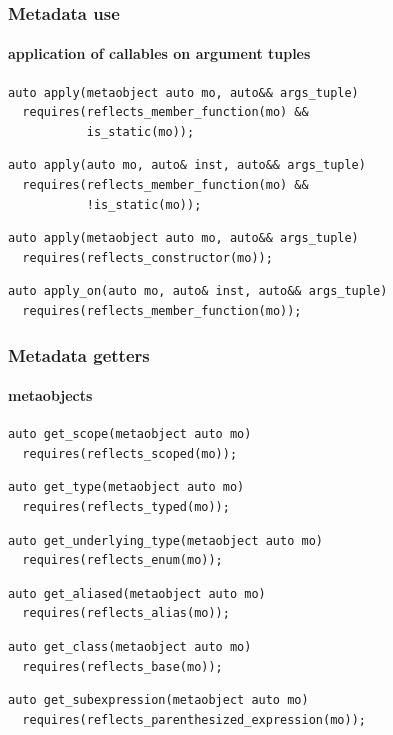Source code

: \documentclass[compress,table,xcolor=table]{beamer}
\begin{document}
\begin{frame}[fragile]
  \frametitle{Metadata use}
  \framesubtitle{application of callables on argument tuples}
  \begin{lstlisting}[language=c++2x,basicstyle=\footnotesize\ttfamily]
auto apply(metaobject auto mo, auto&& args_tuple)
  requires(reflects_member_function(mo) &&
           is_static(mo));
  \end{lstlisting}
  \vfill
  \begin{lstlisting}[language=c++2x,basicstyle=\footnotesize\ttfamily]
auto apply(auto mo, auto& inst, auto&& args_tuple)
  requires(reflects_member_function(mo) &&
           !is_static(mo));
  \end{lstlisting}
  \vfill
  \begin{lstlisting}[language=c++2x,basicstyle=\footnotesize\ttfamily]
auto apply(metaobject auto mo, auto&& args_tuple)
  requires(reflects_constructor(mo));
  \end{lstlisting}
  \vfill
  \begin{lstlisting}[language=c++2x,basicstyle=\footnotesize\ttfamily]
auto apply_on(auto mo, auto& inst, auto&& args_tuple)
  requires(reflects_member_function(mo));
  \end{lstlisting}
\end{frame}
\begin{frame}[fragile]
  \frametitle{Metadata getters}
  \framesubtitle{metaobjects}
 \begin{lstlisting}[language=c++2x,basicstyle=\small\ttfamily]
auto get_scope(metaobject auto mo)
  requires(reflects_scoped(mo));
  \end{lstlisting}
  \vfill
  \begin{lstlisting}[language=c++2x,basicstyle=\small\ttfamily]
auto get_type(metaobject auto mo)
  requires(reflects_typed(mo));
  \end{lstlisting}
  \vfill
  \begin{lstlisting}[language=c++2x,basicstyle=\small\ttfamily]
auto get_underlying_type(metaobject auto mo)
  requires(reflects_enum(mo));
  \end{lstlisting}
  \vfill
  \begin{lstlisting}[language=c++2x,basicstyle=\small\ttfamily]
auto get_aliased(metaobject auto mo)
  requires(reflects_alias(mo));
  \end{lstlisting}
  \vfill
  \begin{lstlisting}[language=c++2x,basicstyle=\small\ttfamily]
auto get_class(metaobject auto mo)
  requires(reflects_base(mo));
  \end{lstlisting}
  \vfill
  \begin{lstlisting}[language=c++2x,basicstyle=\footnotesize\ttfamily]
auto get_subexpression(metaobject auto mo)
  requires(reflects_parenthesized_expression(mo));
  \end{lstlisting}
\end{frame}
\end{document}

═══

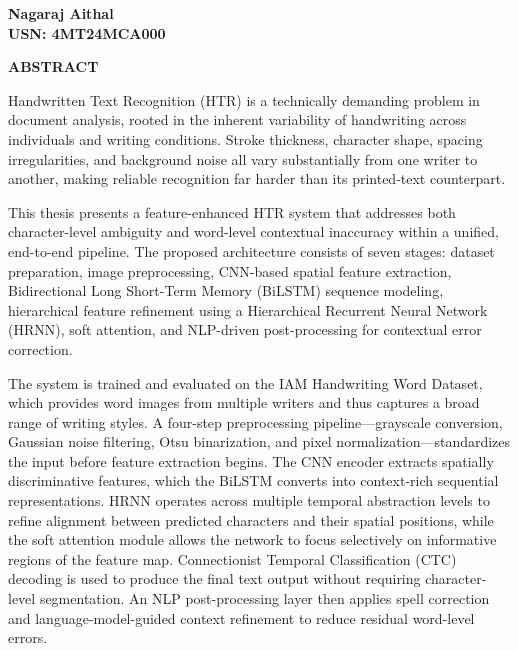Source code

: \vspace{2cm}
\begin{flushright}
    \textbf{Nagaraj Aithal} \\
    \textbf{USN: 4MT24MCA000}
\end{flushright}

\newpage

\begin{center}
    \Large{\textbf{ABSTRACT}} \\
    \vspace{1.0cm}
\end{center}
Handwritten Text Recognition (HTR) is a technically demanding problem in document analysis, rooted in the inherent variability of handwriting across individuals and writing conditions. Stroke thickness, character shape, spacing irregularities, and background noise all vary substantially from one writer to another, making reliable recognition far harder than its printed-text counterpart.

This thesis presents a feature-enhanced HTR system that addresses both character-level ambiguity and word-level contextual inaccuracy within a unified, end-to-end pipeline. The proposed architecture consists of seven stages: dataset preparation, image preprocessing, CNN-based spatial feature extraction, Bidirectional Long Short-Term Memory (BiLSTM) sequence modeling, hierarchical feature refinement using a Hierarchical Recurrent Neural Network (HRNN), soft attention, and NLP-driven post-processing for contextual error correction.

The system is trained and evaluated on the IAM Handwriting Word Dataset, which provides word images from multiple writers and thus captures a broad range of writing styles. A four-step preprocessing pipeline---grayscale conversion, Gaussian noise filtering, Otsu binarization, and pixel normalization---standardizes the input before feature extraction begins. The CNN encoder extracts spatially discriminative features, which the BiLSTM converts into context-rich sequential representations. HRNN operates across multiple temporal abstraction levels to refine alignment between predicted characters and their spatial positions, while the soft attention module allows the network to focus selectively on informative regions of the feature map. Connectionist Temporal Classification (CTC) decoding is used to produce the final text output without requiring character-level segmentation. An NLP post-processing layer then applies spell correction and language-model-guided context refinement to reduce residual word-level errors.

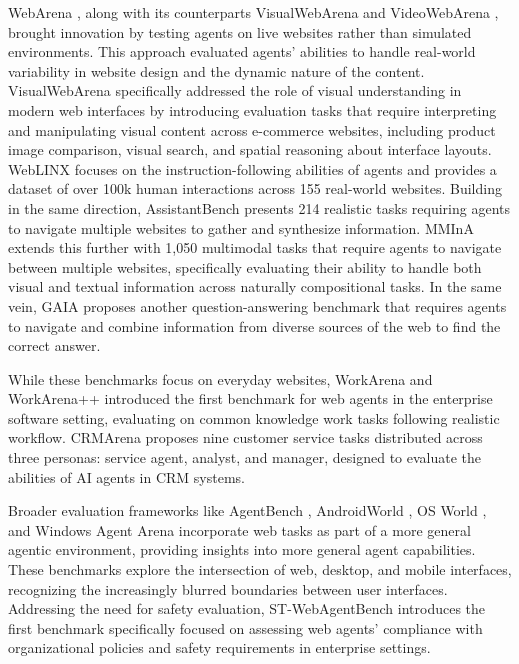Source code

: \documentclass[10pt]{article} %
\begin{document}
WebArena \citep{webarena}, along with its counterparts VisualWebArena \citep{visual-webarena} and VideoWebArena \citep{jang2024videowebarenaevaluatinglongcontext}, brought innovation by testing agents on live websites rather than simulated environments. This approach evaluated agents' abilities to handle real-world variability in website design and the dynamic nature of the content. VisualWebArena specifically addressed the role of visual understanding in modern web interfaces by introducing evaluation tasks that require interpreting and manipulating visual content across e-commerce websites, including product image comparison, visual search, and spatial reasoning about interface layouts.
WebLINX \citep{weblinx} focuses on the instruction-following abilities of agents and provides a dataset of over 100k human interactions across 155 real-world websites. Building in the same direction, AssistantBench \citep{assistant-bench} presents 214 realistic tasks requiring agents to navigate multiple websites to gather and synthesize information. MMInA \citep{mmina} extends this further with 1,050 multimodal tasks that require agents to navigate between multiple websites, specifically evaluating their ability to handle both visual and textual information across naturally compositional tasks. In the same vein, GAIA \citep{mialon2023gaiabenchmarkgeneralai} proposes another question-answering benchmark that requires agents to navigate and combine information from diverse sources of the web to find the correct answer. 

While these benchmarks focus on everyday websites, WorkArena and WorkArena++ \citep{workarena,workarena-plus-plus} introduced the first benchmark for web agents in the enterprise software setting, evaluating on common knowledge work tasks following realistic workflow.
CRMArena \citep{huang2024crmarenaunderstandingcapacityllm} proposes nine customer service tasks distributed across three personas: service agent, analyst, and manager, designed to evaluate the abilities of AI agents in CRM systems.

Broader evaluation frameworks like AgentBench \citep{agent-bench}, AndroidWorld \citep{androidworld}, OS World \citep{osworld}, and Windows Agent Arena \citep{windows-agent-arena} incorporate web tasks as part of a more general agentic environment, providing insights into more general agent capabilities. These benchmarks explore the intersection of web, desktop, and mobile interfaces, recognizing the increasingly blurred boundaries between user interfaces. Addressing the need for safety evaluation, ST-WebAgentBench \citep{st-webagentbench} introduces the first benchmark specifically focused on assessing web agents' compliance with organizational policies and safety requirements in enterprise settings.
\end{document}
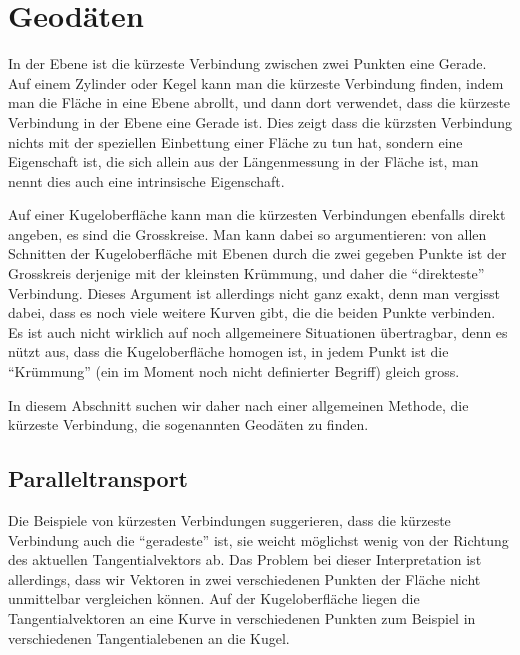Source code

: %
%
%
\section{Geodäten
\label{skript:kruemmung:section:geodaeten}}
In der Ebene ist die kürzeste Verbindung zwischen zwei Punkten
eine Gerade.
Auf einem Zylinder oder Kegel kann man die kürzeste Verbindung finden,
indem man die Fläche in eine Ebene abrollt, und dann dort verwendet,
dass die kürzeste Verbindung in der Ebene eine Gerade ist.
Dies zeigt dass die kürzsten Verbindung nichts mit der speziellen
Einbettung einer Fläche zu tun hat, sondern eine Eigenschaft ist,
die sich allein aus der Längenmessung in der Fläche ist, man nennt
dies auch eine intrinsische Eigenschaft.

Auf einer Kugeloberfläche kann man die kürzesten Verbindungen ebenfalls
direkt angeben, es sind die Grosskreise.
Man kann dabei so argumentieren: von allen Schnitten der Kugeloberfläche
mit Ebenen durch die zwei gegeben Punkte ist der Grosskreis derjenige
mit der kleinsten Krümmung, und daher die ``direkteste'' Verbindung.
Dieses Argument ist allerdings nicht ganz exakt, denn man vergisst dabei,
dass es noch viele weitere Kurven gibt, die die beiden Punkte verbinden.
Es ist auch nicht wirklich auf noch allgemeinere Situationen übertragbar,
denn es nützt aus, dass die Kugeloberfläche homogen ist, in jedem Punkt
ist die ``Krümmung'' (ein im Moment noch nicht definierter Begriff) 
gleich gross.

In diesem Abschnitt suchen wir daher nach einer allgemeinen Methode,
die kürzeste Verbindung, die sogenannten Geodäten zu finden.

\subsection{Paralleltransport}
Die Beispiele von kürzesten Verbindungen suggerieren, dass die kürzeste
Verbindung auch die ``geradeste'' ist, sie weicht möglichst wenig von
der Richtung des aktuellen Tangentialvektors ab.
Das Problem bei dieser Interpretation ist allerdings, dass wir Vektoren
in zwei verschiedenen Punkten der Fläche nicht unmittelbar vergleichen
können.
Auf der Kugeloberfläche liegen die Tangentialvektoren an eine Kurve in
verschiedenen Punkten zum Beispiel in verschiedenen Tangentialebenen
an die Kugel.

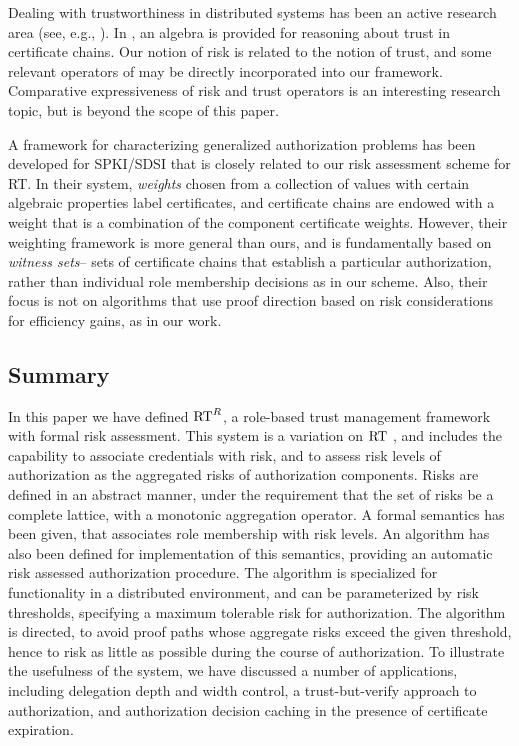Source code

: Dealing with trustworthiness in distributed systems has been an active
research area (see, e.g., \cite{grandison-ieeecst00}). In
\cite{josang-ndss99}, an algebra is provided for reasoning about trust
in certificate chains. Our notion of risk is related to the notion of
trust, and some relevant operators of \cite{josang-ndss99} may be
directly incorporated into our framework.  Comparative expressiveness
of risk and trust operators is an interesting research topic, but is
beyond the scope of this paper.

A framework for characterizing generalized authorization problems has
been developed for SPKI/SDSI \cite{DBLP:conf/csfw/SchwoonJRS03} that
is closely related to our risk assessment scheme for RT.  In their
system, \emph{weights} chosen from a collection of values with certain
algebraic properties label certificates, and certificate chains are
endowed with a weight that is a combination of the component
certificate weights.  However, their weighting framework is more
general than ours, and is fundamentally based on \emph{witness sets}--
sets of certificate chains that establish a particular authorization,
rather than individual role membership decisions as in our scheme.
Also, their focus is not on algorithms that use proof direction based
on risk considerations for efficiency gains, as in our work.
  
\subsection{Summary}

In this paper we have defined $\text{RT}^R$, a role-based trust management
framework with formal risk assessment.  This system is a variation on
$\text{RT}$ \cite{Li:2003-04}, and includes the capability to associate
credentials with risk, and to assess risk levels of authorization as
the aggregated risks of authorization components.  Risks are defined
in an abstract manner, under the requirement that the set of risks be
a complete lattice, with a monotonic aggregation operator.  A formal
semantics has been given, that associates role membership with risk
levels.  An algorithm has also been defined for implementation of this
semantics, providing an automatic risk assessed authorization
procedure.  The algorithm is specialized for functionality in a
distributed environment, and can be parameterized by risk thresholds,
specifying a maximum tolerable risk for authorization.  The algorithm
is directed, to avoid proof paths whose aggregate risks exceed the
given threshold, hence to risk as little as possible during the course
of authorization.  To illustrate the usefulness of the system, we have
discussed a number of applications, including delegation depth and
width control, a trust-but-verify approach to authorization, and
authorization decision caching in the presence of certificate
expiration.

═══

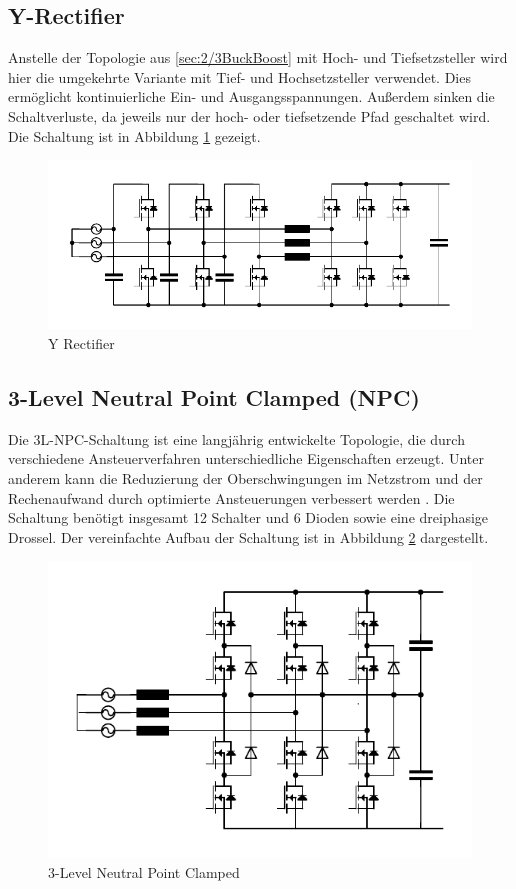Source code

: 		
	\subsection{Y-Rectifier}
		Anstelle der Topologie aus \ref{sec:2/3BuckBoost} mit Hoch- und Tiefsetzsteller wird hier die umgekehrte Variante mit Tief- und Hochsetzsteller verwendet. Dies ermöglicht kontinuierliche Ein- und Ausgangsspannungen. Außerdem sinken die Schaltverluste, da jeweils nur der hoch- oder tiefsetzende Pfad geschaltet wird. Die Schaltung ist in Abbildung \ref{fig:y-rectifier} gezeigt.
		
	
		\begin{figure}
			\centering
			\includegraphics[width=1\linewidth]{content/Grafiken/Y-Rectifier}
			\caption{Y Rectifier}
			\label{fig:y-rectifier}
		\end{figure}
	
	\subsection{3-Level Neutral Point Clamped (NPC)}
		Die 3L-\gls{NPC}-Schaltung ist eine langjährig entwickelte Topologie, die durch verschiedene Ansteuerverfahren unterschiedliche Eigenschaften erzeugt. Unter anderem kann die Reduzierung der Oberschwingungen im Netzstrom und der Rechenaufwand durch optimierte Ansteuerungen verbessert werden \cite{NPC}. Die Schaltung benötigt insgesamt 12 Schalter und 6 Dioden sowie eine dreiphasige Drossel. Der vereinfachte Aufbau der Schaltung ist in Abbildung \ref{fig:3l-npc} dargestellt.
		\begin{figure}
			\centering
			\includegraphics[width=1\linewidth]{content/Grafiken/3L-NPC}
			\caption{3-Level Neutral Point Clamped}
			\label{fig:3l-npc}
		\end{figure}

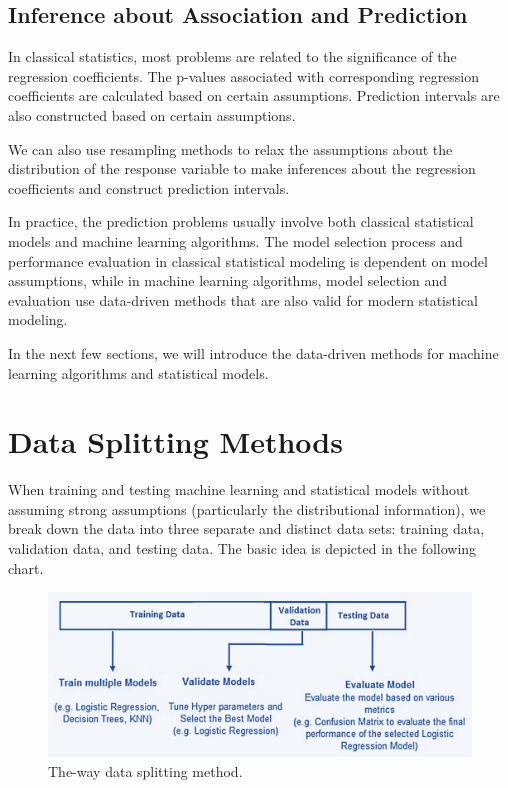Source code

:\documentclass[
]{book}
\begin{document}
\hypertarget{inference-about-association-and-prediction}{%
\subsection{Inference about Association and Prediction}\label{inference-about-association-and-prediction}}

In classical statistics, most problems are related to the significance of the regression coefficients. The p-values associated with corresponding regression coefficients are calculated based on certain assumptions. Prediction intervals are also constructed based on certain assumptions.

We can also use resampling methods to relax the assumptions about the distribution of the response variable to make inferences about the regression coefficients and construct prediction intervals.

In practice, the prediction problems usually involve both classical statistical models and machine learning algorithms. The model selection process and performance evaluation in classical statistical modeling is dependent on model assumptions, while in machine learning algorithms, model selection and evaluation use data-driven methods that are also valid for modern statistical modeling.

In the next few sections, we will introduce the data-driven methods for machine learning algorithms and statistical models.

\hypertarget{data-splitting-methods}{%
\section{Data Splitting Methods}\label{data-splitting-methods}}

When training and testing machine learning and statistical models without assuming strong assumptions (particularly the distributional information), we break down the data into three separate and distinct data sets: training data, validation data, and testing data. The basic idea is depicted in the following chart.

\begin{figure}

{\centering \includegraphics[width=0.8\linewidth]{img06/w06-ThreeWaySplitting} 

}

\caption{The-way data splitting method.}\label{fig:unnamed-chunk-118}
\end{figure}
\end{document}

═══

▶ _WORK REQUEST_: Taking the lines above, repeat exactly those from the line that contains "implementation of this" through the line that contains "system, we have", and both of those lines as well. Include nothing else.

▶ _WRITTEN RESPONSE_:
levels.  An algorithm has also been defined for implementation of this
semantics, providing an automatic risk assessed authorization
procedure.  The algorithm is specialized for functionality in a
distributed environment, and can be parameterized by risk thresholds,
specifying a maximum tolerable risk for authorization.  The algorithm
is directed, to avoid proof paths whose aggregate risks exceed the
given threshold, hence to risk as little as possible during the course
of authorization.  To illustrate the usefulness of the system, we have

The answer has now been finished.